Pursed lip breathing, called PLB, is a mainstay for people living with chronic obstructive pulmonary disease, or COPD. Exhalation looks almost like a kiss. Physicians at Ohio State University describe it like whistling or playing a flute. Exhaled air is forced through lips held together tightly, or pursed. This slows exhalation by creating resistance; inhalation is normal and unobstructed.
Breathing Patterns
If you have COPD, you have narrow, partly obstructed air passages inside your lungs. Breathing is difficult, but exhaling is harder than inhaling, prolonging exhalation and delaying the next inhalation, making you short of breath.
During exhalation your lungs become smaller to push air out. Your air passages also become smaller, and resistance to air flow becomes even higher. PLB builds up back-pressure inside your lungs and splints your airways open so air can move more freely. PLB helps you exhale more fully and quickly, giving you a more normal ratio of inhalation to exhalation and a more normal breathing pattern.
Breathing Mechanics
Dr. Brian Tiep, reporting in the Journal of Cardiopilmonary Rehabilitation & Prevention, describes PLB as a benefit to disturbed lung mechanics in COPD. COPD traps air in your lungs as it progresses over many years. Your chest expands toward a maximum inhalation position. Ribs are raised, shoulders are held high, and your diaphragm is pushed downward.

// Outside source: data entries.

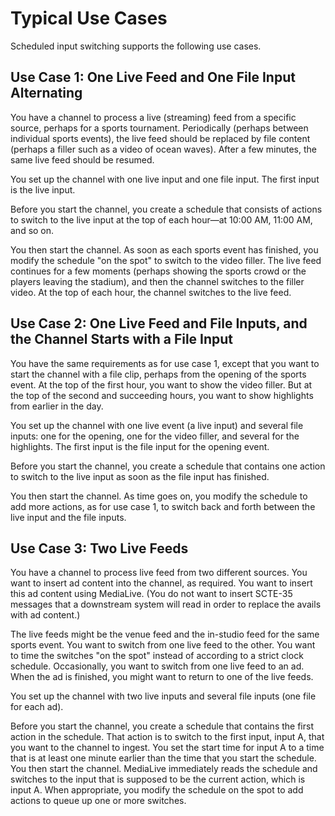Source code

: # Typical Use Cases<a name="typical-use-cases"></a>

Scheduled input switching supports the following use cases\.

## Use Case 1: One Live Feed and One File Input Alternating<a name="ips-case-1"></a>

You have a channel to process a live \(streaming\) feed from a specific source, perhaps for a sports tournament\. Periodically \(perhaps between individual sports events\), the live feed should be replaced by file content \(perhaps a filler such as a video of ocean waves\)\. After a few minutes, the same live feed should be resumed\. 

You set up the channel with one live input and one file input\. The first input is the live input\. 

Before you start the channel, you create a schedule that consists of actions to switch to the live input at the top of each hour—at 10:00 AM, 11:00 AM, and so on\. 

You then start the channel\. As soon as each sports event has finished, you modify the schedule "on the spot" to switch to the video filler\. The live feed continues for a few moments \(perhaps showing the sports crowd or the players leaving the stadium\), and then the channel switches to the filler video\. At the top of each hour, the channel switches to the live feed\.

## Use Case 2: One Live Feed and File Inputs, and the Channel Starts with a File Input<a name="ips-case-2"></a>

You have the same requirements as for use case 1, except that you want to start the channel with a file clip, perhaps from the opening of the sports event\. At the top of the first hour, you want to show the video filler\. But at the top of the second and succeeding hours, you want to show highlights from earlier in the day\.

You set up the channel with one live event \(a live input\) and several file inputs: one for the opening, one for the video filler, and several for the highlights\. The first input is the file input for the opening event\. 

Before you start the channel, you create a schedule that contains one action to switch to the live input as soon as the file input has finished\. 

You then start the channel\. As time goes on, you modify the schedule to add more actions, as for use case 1, to switch back and forth between the live input and the file inputs\.

## Use Case 3: Two Live Feeds<a name="ips-case-3"></a>

You have a channel to process live feed from two different sources\. You want to insert ad content into the channel, as required\. You want to insert this ad content using MediaLive\. \(You do not want to insert SCTE\-35 messages that a downstream system will read in order to replace the avails with ad content\.\)

The live feeds might be the venue feed and the in\-studio feed for the same sports event\. You want to switch from one live feed to the other\. You want to time the switches "on the spot" instead of according to a strict clock schedule\. Occasionally, you want to switch from one live feed to an ad\. When the ad is finished, you might want to return to one of the live feeds\.

You set up the channel with two live inputs and several file inputs \(one file for each ad\)\. 

Before you start the channel, you create a schedule that contains the first action in the schedule\. That action is to switch to the first input, input A, that you want to the channel to ingest\. You set the start time for input A to a time that is at least one minute earlier than the time that you start the schedule\. You then start the channel\. MediaLive immediately reads the schedule and switches to the input that is supposed to be the current action, which is input A\. When appropriate, you modify the schedule on the spot to add actions to queue up one or more switches\.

Taking a deep breath is almost impossible and the mechanics of breathing become exhausting. PLB is helpful because it makes exhalation more efficient and relieves some of the stressed chest wall mechanics.
Lung Volumes
Nobody exhales completely. After a normal exhalation a volume of air stays in your lungs. That stale air, low in oxygen and high in carbon dioxide, dilutes the fresh air you inhale on your next breath. So at its best even normal breathing is inefficient in healthy lungs. But in COPD the over-inflation creates an even bigger volume of stale air you can't exhale. PLB widens your airways and helps you exhale a larger volume of stale air to make more room for new, fresh air.
Oxygen and Carbon Dioxide Exchange
Your lungs absorb oxygen from air you inhale and replaces it with carbon dioxide to exhale. In COPD, trapped air becomes a reservoir for carbon dioxide while your body absorbs more and more oxygen out of it. The proportion of fresh air inhaled relative to the stale air already filling your lungs is too small to replenish the oxygen or eliminate the carbon dioxide fully. Your blood then carries too little oxygen and too much carbon dioxide, an unhealthy imbalance. PLB helps restore the right proportion of fresh air inhaled to stale air in your lungs.
Shortness of Breath
Physicians at the Cleveland Clinic say PLB is one of the most effective ways to relieve shortness of breath. By exhaling more fully, PLB relieves some of the trapped air in your lungs. Rib cage, diaphragm, and neck and shoulder stress is somewhat relieved, and your breathing becomes more efficient. Combined with higher oxygen and lower carbon dioxide levels, shortness of breath is relieved by PLB.